Latest data from the ABS shows wages growth stuck at 1.9% with no signs of any pick up. Wages growth has now been stuck at roughly this level for the last 3 years. The ABS has now confirmed that wages growth is running at a slower rate than inflation (Consumer Price Index).
According to the CPI prices have increased by 2.1% over the last year while wages growth has only increased 1.9%. This means people’s real wages have been falling over the last year.
“This has large implications for the budget which is predicting strong wages growth over the next 4 years,” Senior Economist at The Australia Institute, Matt Grudnoff said.

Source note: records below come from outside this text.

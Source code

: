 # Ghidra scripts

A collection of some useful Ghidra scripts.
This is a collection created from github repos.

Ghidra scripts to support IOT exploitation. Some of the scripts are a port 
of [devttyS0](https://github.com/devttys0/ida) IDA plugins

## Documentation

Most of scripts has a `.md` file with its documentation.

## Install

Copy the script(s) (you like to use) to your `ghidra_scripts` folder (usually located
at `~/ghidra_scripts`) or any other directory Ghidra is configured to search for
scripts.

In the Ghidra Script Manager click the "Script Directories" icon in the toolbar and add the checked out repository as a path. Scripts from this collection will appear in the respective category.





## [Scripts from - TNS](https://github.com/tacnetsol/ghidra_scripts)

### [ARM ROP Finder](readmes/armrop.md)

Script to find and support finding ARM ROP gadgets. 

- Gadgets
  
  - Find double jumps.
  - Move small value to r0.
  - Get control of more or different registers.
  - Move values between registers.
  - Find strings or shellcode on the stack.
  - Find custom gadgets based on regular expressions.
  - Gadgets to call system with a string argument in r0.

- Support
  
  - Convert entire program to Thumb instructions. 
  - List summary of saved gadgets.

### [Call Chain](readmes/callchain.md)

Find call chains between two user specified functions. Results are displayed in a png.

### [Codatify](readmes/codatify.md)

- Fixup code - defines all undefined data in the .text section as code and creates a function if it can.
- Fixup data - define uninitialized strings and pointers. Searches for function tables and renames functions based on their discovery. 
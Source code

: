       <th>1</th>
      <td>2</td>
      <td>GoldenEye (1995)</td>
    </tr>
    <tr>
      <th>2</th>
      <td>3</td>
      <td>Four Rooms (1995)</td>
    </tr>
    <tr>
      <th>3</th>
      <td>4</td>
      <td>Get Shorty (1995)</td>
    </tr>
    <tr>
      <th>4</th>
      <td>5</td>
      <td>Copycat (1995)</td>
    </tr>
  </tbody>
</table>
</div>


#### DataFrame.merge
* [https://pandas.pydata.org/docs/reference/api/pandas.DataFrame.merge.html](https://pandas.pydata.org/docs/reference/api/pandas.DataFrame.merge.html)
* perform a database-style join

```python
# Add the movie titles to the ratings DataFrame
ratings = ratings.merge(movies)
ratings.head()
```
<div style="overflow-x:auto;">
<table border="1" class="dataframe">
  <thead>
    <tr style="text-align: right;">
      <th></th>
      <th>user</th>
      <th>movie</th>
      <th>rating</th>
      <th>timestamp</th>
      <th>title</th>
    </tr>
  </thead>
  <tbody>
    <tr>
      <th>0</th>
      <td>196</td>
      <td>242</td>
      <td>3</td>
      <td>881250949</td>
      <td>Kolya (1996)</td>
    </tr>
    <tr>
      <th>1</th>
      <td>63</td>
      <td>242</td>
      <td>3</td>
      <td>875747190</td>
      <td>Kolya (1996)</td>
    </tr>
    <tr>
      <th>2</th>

“The budget has predicted average wages growth of over 3% over the next 4 years and this underpins the much hyped ‘return to surplus’.
“The latest ABS data should be of concern to the government if they truly hope to see a reduction in the deficit. It is evidence that the 2020-21 surplus is based on overly optimistic wage growth assumptions and that any surplus is increasingly unlikely.
Figure. Budget predictions vs actual wage growth
Each of this government’s budgets has consistently made overly optimistic growth assumptions. This has meant each budget has predicted a rapidly decreasing budget deficit.
“But when these rosy assumptions have not materialised we have been left with a budget deficit that has remained at roughly the same level,” Grudnoff said.